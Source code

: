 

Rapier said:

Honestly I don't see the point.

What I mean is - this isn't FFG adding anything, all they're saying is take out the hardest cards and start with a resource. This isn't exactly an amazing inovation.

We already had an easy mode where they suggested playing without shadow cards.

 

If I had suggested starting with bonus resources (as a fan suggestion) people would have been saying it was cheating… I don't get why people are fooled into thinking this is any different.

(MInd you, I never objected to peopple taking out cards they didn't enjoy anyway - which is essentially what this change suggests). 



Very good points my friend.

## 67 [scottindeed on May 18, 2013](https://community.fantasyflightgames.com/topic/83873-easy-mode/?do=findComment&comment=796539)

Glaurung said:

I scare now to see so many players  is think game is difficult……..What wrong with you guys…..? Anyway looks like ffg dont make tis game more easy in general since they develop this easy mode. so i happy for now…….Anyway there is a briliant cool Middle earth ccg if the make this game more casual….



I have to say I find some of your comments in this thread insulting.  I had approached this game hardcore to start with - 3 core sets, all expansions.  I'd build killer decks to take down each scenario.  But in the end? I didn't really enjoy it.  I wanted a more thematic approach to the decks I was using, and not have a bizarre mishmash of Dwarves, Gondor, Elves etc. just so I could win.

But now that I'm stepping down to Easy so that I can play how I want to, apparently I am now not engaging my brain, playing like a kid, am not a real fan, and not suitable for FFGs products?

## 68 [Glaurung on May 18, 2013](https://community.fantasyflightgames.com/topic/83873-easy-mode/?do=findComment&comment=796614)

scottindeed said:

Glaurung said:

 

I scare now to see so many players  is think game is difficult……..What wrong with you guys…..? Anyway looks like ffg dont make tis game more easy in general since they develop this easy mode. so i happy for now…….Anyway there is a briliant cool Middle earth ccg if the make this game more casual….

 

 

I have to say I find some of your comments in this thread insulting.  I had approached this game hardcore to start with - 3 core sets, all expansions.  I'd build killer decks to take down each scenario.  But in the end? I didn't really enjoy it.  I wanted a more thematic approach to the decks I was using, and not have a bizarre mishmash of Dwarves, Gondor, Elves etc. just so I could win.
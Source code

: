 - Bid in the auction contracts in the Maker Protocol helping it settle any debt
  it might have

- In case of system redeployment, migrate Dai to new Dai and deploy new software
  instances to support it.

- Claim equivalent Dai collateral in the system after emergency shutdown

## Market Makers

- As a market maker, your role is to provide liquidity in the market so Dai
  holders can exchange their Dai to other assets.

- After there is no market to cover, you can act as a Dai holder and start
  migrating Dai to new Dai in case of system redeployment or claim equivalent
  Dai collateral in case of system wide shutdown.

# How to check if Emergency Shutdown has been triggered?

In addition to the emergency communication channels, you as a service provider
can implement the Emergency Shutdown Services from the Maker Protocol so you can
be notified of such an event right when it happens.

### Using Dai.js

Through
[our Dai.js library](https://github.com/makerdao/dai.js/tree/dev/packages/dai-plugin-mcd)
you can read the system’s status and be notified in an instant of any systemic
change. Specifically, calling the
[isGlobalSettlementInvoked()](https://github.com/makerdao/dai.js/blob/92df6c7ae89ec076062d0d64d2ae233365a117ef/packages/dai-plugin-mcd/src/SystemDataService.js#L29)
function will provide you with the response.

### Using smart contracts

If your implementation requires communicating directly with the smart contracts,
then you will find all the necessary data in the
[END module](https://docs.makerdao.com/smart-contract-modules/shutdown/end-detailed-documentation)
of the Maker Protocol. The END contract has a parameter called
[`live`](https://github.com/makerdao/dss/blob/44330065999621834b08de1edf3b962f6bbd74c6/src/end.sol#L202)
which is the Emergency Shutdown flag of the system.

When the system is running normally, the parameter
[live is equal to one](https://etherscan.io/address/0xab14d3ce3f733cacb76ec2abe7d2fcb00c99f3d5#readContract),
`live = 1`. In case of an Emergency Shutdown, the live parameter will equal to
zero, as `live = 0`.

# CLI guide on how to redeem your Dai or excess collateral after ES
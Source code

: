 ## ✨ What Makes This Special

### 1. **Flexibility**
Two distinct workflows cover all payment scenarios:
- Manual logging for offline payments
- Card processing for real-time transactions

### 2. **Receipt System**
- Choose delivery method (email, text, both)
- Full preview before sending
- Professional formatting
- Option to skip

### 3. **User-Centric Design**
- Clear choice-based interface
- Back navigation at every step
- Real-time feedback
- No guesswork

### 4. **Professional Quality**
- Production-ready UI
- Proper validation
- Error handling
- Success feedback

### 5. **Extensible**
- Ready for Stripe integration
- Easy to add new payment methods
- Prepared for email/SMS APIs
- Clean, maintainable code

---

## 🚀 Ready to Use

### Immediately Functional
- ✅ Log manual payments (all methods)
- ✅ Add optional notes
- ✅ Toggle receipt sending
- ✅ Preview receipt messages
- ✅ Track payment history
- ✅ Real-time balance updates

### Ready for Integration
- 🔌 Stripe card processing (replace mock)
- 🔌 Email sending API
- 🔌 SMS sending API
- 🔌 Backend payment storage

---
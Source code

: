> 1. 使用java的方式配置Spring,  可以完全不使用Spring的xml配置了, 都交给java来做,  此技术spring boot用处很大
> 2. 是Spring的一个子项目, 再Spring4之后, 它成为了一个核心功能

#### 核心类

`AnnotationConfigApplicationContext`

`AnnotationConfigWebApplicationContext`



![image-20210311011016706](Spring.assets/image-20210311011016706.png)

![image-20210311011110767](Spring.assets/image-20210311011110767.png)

──────────

TASK REQUIREMENTS: In full and without alteration, reproduce the records above.

FINISHED TASK:
Source code

: 

Rapier said:

Honestly I don't see the point.

What I mean is - this isn't FFG adding anything, all they're saying is take out the hardest cards and start with a resource. This isn't exactly an amazing inovation.

We already had an easy mode where they suggested playing without shadow cards.

 

If I had suggested starting with bonus resources (as a fan suggestion) people would have been saying it was cheating… I don't get why people are fooled into thinking this is any different.

(MInd you, I never objected to peopple taking out cards they didn't enjoy anyway - which is essentially what this change suggests). 



Very good points my friend.

## 67 [scottindeed on May 18, 2013](https://community.fantasyflightgames.com/topic/83873-easy-mode/?do=findComment&comment=796539)

Glaurung said:

I scare now to see so many players  is think game is difficult……..What wrong with you guys…..? Anyway looks like ffg dont make tis game more easy in general since they develop this easy mode. so i happy for now…….Anyway there is a briliant cool Middle earth ccg if the make this game more casual….



I have to say I find some of your comments in this thread insulting.  I had approached this game hardcore to start with - 3 core sets, all expansions.  I'd build killer decks to take down each scenario.  But in the end? I didn't really enjoy it.  I wanted a more thematic approach to the decks I was using, and not have a bizarre mishmash of Dwarves, Gondor, Elves etc. just so I could win.

But now that I'm stepping down to Easy so that I can play how I want to, apparently I am now not engaging my brain, playing like a kid, am not a real fan, and not suitable for FFGs products?

## 68 [Glaurung on May 18, 2013](https://community.fantasyflightgames.com/topic/83873-easy-mode/?do=findComment&comment=796614)

scottindeed said:

Glaurung said:

 

I scare now to see so many players  is think game is difficult……..What wrong with you guys…..? Anyway looks like ffg dont make tis game more easy in general since they develop this easy mode. so i happy for now…….Anyway there is a briliant cool Middle earth ccg if the make this game more casual….

 

 

I have to say I find some of your comments in this thread insulting.  I had approached this game hardcore to start with - 3 core sets, all expansions.  I'd build killer decks to take down each scenario.  But in the end? I didn't really enjoy it.  I wanted a more thematic approach to the decks I was using, and not have a bizarre mishmash of Dwarves, Gondor, Elves etc. just so I could win.
Source code

: - Bid in the auction contracts in the Maker Protocol helping it settle any debt
  it might have

- In case of system redeployment, migrate Dai to new Dai and deploy new software
  instances to support it.

- Claim equivalent Dai collateral in the system after emergency shutdown

## Market Makers

- As a market maker, your role is to provide liquidity in the market so Dai
  holders can exchange their Dai to other assets.

- After there is no market to cover, you can act as a Dai holder and start
  migrating Dai to new Dai in case of system redeployment or claim equivalent
  Dai collateral in case of system wide shutdown.

# How to check if Emergency Shutdown has been triggered?

In addition to the emergency communication channels, you as a service provider
can implement the Emergency Shutdown Services from the Maker Protocol so you can
be notified of such an event right when it happens.

### Using Dai.js

Through
[our Dai.js library](https://github.com/makerdao/dai.js/tree/dev/packages/dai-plugin-mcd)
you can read the system’s status and be notified in an instant of any systemic
change. Specifically, calling the
[isGlobalSettlementInvoked()](https://github.com/makerdao/dai.js/blob/92df6c7ae89ec076062d0d64d2ae233365a117ef/packages/dai-plugin-mcd/src/SystemDataService.js#L29)
function will provide you with the response.

### Using smart contracts

If your implementation requires communicating directly with the smart contracts,
then you will find all the necessary data in the
[END module](https://docs.makerdao.com/smart-contract-modules/shutdown/end-detailed-documentation)
of the Maker Protocol. The END contract has a parameter called
[`live`](https://github.com/makerdao/dss/blob/44330065999621834b08de1edf3b962f6bbd74c6/src/end.sol#L202)
which is the Emergency Shutdown flag of the system.

When the system is running normally, the parameter
[live is equal to one](https://etherscan.io/address/0xab14d3ce3f733cacb76ec2abe7d2fcb00c99f3d5#readContract),
`live = 1`. In case of an Emergency Shutdown, the live parameter will equal to
zero, as `live = 0`.

# CLI guide on how to redeem your Dai or excess collateral after ES
Source code

: ## ✨ What Makes This Special

### 1. **Flexibility**
Two distinct workflows cover all payment scenarios:
- Manual logging for offline payments
- Card processing for real-time transactions

### 2. **Receipt System**
- Choose delivery method (email, text, both)
- Full preview before sending
- Professional formatting
- Option to skip

### 3. **User-Centric Design**
- Clear choice-based interface
- Back navigation at every step
- Real-time feedback
- No guesswork

### 4. **Professional Quality**
- Production-ready UI
- Proper validation
- Error handling
- Success feedback

### 5. **Extensible**
- Ready for Stripe integration
- Easy to add new payment methods
- Prepared for email/SMS APIs
- Clean, maintainable code

---

## 🚀 Ready to Use

### Immediately Functional
- ✅ Log manual payments (all methods)
- ✅ Add optional notes
- ✅ Toggle receipt sending
- ✅ Preview receipt messages
- ✅ Track payment history
- ✅ Real-time balance updates

### Ready for Integration
- 🔌 Stripe card processing (replace mock)
- 🔌 Email sending API
- 🔌 SMS sending API
- 🔌 Backend payment storage

---
Source code

:> 1. 使用java的方式配置Spring,  可以完全不使用Spring的xml配置了, 都交给java来做,  此技术spring boot用处很大
> 2. 是Spring的一个子项目, 再Spring4之后, 它成为了一个核心功能

#### 核心类

`AnnotationConfigApplicationContext`

`AnnotationConfigWebApplicationContext`



![image-20210311011016706](Spring.assets/image-20210311011016706.png)

![image-20210311011110767](Spring.assets/image-20210311011110767.png)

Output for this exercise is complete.